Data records
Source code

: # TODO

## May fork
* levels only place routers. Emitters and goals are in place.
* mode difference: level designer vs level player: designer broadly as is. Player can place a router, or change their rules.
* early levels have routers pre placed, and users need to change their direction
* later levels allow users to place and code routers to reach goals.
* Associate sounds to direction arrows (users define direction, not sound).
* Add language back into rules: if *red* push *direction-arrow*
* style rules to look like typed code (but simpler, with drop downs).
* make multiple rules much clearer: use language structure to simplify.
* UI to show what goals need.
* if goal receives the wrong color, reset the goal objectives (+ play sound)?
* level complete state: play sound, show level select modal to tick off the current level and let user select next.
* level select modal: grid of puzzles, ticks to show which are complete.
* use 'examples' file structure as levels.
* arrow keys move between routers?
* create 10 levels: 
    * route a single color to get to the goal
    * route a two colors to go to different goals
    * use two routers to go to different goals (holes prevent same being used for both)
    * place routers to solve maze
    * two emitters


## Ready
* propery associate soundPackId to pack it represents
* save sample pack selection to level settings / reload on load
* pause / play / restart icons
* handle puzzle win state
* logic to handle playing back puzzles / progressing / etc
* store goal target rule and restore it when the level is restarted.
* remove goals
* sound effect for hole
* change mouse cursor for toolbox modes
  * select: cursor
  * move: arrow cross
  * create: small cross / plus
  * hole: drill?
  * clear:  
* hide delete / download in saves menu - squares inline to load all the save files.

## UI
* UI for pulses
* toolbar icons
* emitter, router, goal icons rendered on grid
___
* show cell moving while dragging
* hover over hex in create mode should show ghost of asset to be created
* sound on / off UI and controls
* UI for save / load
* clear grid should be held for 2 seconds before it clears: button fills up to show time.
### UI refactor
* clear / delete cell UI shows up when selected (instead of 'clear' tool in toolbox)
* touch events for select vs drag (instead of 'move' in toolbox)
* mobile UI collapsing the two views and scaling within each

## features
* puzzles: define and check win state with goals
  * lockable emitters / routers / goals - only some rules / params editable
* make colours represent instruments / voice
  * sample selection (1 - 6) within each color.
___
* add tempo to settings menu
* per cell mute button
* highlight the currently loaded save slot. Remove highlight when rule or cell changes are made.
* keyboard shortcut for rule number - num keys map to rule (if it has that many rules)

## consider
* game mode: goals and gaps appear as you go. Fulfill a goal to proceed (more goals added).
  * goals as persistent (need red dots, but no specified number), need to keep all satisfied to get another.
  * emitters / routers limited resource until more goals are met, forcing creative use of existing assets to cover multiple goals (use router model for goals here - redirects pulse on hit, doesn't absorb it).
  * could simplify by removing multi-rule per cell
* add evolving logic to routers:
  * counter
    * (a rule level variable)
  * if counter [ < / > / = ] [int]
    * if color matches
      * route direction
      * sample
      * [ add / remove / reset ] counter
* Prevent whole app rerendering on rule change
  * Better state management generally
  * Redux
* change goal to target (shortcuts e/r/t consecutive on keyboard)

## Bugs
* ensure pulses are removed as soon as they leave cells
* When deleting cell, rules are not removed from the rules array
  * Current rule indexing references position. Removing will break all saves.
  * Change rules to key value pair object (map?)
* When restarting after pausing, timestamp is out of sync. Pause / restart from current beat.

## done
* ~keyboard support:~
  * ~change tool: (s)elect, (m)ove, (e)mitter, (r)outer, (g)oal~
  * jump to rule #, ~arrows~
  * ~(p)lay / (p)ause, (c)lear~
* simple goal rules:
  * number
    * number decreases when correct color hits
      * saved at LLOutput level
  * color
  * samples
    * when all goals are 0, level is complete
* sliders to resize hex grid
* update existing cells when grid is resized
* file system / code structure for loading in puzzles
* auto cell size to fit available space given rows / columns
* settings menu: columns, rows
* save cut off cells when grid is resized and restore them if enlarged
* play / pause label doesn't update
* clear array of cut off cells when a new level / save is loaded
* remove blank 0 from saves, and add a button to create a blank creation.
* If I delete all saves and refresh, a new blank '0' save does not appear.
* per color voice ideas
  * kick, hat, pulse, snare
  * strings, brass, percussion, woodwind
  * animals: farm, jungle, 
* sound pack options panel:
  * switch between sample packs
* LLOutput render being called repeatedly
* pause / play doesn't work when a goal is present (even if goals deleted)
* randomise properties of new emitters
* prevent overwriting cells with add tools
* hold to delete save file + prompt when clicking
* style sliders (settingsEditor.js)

=== Instructions to follow ===
Find the line with "reload on load" in the entries above. Retype it and each line after it, exactly, through the line with "### UI refactor", and stop there.

=== Answer section ===
* save sample pack selection to level settings / reload on load
* pause / play / restart icons
* handle puzzle win state
* logic to handle playing back puzzles / progressing / etc
* store goal target rule and restore it when the level is restarted.
* remove goals
* sound effect for hole
* change mouse cursor for toolbox modes
  * select: cursor
  * move: arrow cross
  * create: small cross / plus
  * hole: drill?
  * clear:  
* hide delete / download in saves menu - squares inline to load all the save files.

## UI
* UI for pulses
* toolbar icons
* emitter, router, goal icons rendered on grid
___
* show cell moving while dragging
* hover over hex in create mode should show ghost of asset to be created
* sound on / off UI and controls
* UI for save / load
* clear grid should be held for 2 seconds before it clears: button fills up to show time.
### UI refactor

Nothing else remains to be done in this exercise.